__WORK INSTRUCTIONS__:
For each entry below, please return its exact wording and leave out any picture.

__ENTRIES SUPPLIED__:
────────────────

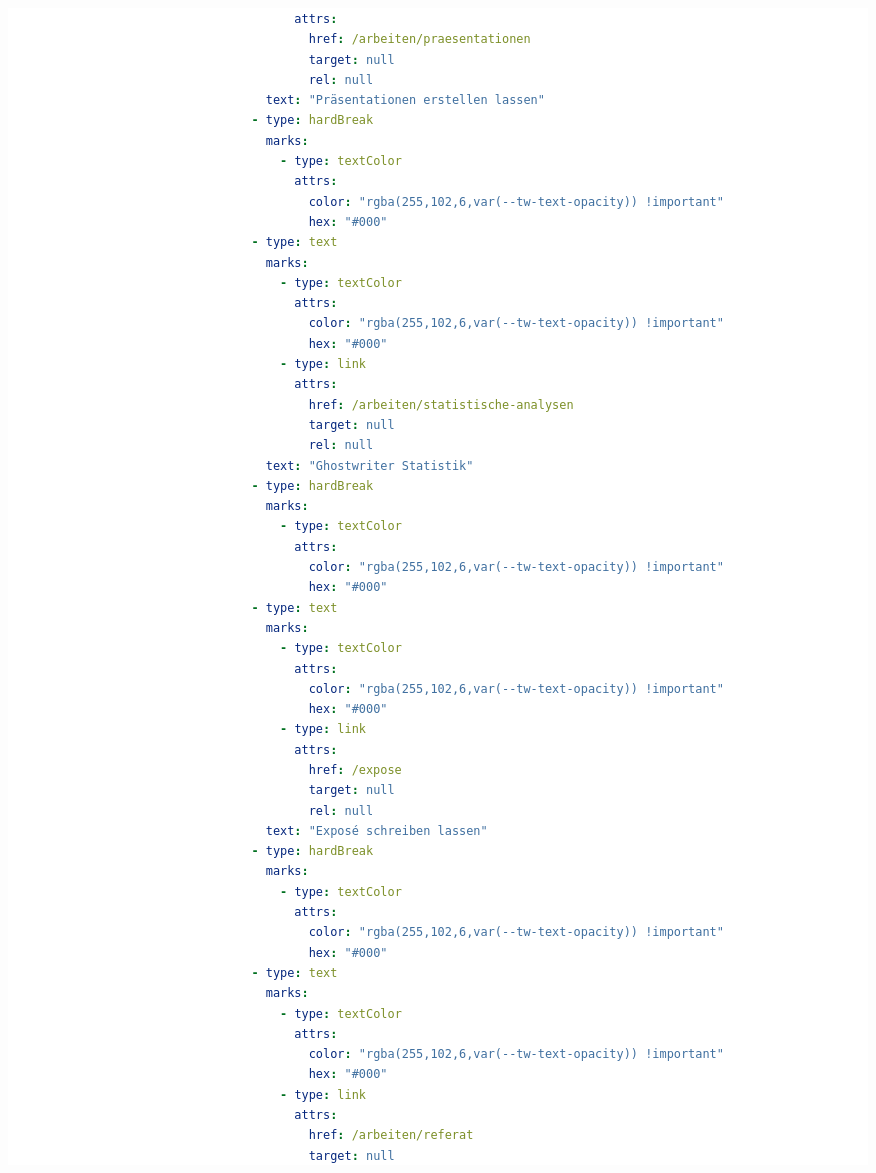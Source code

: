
 ```yaml
                                        attrs:
                                          href: /arbeiten/praesentationen
                                          target: null
                                          rel: null
                                    text: "Präsentationen erstellen lassen"
                                  - type: hardBreak
                                    marks:
                                      - type: textColor
                                        attrs:
                                          color: "rgba(255,102,6,var(--tw-text-opacity)) !important"
                                          hex: "#000"
                                  - type: text
                                    marks:
                                      - type: textColor
                                        attrs:
                                          color: "rgba(255,102,6,var(--tw-text-opacity)) !important"
                                          hex: "#000"
                                      - type: link
                                        attrs:
                                          href: /arbeiten/statistische-analysen
                                          target: null
                                          rel: null
                                    text: "Ghostwriter Statistik"
                                  - type: hardBreak
                                    marks:
                                      - type: textColor
                                        attrs:
                                          color: "rgba(255,102,6,var(--tw-text-opacity)) !important"
                                          hex: "#000"
                                  - type: text
                                    marks:
                                      - type: textColor
                                        attrs:
                                          color: "rgba(255,102,6,var(--tw-text-opacity)) !important"
                                          hex: "#000"
                                      - type: link
                                        attrs:
                                          href: /expose
                                          target: null
                                          rel: null
                                    text: "Exposé schreiben lassen"
                                  - type: hardBreak
                                    marks:
                                      - type: textColor
                                        attrs:
                                          color: "rgba(255,102,6,var(--tw-text-opacity)) !important"
                                          hex: "#000"
                                  - type: text
                                    marks:
                                      - type: textColor
                                        attrs:
                                          color: "rgba(255,102,6,var(--tw-text-opacity)) !important"
                                          hex: "#000"
                                      - type: link
                                        attrs:
                                          href: /arbeiten/referat
                                          target: null
```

────────────────

__OUTPUT BELOW__:
Source code

:
 ```yaml
                                        attrs:
                                          href: /arbeiten/praesentationen
                                          target: null
                                          rel: null
                                    text: "Präsentationen erstellen lassen"
                                  - type: hardBreak
                                    marks:
                                      - type: textColor
                                        attrs:
                                          color: "rgba(255,102,6,var(--tw-text-opacity)) !important"
                                          hex: "#000"
                                  - type: text
                                    marks:
                                      - type: textColor
                                        attrs:
                                          color: "rgba(255,102,6,var(--tw-text-opacity)) !important"
                                          hex: "#000"
                                      - type: link
                                        attrs:
                                          href: /arbeiten/statistische-analysen
                                          target: null
                                          rel: null
                                    text: "Ghostwriter Statistik"
                                  - type: hardBreak
                                    marks:
                                      - type: textColor
                                        attrs:
                                          color: "rgba(255,102,6,var(--tw-text-opacity)) !important"
                                          hex: "#000"
                                  - type: text
                                    marks:
                                      - type: textColor
                                        attrs:
                                          color: "rgba(255,102,6,var(--tw-text-opacity)) !important"
                                          hex: "#000"
                                      - type: link
                                        attrs:
                                          href: /expose
                                          target: null
                                          rel: null
                                    text: "Exposé schreiben lassen"
                                  - type: hardBreak
                                    marks:
                                      - type: textColor
                                        attrs:
                                          color: "rgba(255,102,6,var(--tw-text-opacity)) !important"
                                          hex: "#000"
                                  - type: text
                                    marks:
                                      - type: textColor
                                        attrs:
                                          color: "rgba(255,102,6,var(--tw-text-opacity)) !important"
                                          hex: "#000"
                                      - type: link
                                        attrs:
                                          href: /arbeiten/referat
                                          target: null
```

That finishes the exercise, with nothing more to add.